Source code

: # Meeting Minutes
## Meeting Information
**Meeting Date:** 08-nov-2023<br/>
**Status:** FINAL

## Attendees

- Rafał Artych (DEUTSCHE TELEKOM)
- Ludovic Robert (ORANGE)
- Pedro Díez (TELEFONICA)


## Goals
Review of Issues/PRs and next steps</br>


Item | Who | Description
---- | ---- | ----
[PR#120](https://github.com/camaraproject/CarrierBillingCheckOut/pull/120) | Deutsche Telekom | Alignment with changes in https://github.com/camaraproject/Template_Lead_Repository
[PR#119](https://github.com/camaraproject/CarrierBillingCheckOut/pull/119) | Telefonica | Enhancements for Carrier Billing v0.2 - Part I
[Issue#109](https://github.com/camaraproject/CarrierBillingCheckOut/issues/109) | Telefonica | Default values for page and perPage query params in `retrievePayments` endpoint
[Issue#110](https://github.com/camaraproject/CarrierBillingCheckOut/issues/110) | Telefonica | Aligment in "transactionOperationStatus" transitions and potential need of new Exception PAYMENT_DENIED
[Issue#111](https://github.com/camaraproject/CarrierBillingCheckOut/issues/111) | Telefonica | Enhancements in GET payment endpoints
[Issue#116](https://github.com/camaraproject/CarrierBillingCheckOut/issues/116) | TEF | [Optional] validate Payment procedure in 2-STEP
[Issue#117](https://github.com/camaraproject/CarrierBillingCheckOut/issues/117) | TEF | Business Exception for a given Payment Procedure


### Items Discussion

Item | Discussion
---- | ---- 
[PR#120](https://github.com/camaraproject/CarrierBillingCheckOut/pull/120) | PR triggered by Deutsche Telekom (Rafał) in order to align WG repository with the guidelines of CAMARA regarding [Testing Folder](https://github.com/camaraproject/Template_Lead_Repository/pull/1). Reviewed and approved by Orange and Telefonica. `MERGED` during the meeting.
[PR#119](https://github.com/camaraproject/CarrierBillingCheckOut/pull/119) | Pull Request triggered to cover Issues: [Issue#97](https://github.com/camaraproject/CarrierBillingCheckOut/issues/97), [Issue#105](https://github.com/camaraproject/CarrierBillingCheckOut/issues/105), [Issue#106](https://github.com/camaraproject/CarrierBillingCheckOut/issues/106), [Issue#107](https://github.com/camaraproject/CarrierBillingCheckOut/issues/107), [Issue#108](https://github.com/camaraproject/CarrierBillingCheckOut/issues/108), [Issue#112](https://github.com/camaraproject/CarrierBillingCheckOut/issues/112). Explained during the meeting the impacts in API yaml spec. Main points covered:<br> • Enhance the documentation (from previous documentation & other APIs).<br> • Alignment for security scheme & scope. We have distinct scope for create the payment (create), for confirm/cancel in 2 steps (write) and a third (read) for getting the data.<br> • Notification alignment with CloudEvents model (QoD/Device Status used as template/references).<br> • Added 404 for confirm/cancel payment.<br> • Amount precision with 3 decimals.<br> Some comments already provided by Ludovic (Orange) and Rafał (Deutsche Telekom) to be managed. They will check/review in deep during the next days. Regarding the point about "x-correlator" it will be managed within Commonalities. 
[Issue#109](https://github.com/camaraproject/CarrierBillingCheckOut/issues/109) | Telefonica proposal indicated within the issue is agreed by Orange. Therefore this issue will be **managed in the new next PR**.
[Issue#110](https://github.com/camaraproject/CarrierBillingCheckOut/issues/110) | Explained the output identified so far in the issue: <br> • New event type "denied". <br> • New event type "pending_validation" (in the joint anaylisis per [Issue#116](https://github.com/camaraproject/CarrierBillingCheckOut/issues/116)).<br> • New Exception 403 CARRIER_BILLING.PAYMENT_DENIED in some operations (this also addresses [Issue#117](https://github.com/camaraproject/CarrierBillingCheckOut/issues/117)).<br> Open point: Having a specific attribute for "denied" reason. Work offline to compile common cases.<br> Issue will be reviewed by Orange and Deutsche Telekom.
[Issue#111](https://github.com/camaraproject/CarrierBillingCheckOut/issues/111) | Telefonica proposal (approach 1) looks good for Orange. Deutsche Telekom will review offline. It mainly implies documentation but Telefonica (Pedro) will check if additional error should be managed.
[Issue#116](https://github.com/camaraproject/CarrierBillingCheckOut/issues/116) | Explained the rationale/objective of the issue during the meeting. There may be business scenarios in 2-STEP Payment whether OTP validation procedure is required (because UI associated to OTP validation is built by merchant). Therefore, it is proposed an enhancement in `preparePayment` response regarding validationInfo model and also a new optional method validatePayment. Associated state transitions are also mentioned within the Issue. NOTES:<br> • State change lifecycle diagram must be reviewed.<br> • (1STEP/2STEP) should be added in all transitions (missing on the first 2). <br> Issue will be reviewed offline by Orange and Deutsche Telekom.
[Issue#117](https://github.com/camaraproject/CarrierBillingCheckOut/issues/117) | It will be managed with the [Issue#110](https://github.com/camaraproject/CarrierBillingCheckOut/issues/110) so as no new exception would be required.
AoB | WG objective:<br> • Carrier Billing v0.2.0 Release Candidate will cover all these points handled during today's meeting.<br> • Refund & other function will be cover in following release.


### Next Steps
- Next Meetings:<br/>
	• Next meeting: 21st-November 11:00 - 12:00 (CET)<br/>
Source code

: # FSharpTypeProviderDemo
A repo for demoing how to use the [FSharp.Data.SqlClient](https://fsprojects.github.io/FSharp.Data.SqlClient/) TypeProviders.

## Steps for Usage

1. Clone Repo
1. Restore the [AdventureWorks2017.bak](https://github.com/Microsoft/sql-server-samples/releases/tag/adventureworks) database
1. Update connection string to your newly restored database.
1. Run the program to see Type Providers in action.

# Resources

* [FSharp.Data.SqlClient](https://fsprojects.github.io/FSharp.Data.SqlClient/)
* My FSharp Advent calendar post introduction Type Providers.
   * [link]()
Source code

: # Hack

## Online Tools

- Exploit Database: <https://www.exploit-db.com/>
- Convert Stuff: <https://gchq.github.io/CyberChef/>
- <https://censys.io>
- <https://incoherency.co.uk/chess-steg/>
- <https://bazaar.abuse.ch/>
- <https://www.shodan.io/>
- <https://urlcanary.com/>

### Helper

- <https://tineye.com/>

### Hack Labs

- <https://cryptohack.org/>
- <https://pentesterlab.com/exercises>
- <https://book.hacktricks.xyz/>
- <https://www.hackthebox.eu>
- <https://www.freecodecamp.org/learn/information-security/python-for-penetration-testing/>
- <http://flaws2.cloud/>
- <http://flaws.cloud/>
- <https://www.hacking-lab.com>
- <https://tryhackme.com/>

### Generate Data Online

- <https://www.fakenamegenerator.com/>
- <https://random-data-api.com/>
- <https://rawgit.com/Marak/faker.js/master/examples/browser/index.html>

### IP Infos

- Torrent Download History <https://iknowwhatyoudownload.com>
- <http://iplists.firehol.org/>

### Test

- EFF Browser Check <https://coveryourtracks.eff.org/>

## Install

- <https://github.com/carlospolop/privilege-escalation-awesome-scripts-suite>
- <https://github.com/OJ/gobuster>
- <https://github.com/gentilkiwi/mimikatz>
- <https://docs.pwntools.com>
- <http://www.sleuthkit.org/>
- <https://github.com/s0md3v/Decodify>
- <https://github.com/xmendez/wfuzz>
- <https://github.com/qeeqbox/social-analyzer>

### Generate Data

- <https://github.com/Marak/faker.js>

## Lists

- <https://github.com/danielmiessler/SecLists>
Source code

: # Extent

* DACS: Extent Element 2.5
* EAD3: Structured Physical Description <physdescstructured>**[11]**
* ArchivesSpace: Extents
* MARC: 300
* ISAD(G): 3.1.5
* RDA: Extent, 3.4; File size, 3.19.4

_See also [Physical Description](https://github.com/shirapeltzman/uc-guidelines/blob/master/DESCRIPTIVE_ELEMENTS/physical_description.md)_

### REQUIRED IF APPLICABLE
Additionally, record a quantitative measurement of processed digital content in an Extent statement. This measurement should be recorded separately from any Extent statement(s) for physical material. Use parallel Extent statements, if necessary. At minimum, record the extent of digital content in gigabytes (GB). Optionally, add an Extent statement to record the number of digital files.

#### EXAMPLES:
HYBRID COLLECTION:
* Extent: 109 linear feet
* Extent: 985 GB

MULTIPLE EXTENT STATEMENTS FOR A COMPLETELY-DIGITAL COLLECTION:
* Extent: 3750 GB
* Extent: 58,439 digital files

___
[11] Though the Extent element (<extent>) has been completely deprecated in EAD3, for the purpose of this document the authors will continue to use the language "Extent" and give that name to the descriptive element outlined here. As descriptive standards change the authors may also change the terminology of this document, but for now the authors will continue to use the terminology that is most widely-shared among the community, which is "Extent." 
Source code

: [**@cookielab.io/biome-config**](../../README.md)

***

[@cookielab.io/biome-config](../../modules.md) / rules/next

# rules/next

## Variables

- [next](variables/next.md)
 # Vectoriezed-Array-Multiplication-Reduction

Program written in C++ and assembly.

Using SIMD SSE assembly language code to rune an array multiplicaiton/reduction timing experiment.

______

**What this task involves**.
In the material above, find the line containing "- <https://tineye.com/>" and the line containing "Extent: 985 GB", then write out exactly those two lines and every line between them, and nothing more.

**Task output**.
- <https://tineye.com/>

### Hack Labs

- <https://cryptohack.org/>
- <https://pentesterlab.com/exercises>
- <https://book.hacktricks.xyz/>
- <https://www.hackthebox.eu>
- <https://www.freecodecamp.org/learn/information-security/python-for-penetration-testing/>
- <http://flaws2.cloud/>
- <http://flaws.cloud/>
- <https://www.hacking-lab.com>
- <https://tryhackme.com/>

### Generate Data Online

- <https://www.fakenamegenerator.com/>
- <https://random-data-api.com/>
- <https://rawgit.com/Marak/faker.js/master/examples/browser/index.html>

### IP Infos

- Torrent Download History <https://iknowwhatyoudownload.com>
- <http://iplists.firehol.org/>

### Test

- EFF Browser Check <https://coveryourtracks.eff.org/>

## Install

- <https://github.com/carlospolop/privilege-escalation-awesome-scripts-suite>
- <https://github.com/OJ/gobuster>
- <https://github.com/gentilkiwi/mimikatz>
- <https://docs.pwntools.com>
- <http://www.sleuthkit.org/>
- <https://github.com/s0md3v/Decodify>
- <https://github.com/xmendez/wfuzz>
- <https://github.com/qeeqbox/social-analyzer>

### Generate Data

- <https://github.com/Marak/faker.js>

## Lists

- <https://github.com/danielmiessler/SecLists>
Source code

: # Extent

* DACS: Extent Element 2.5
* EAD3: Structured Physical Description <physdescstructured>**[11]**
* ArchivesSpace: Extents
* MARC: 300
* ISAD(G): 3.1.5
* RDA: Extent, 3.4; File size, 3.19.4

_See also [Physical Description](https://github.com/shirapeltzman/uc-guidelines/blob/master/DESCRIPTIVE_ELEMENTS/physical_description.md)_

### REQUIRED IF APPLICABLE
Additionally, record a quantitative measurement of processed digital content in an Extent statement. This measurement should be recorded separately from any Extent statement(s) for physical material. Use parallel Extent statements, if necessary. At minimum, record the extent of digital content in gigabytes (GB). Optionally, add an Extent statement to record the number of digital files.

#### EXAMPLES:
HYBRID COLLECTION:
* Extent: 109 linear feet
* Extent: 985 GB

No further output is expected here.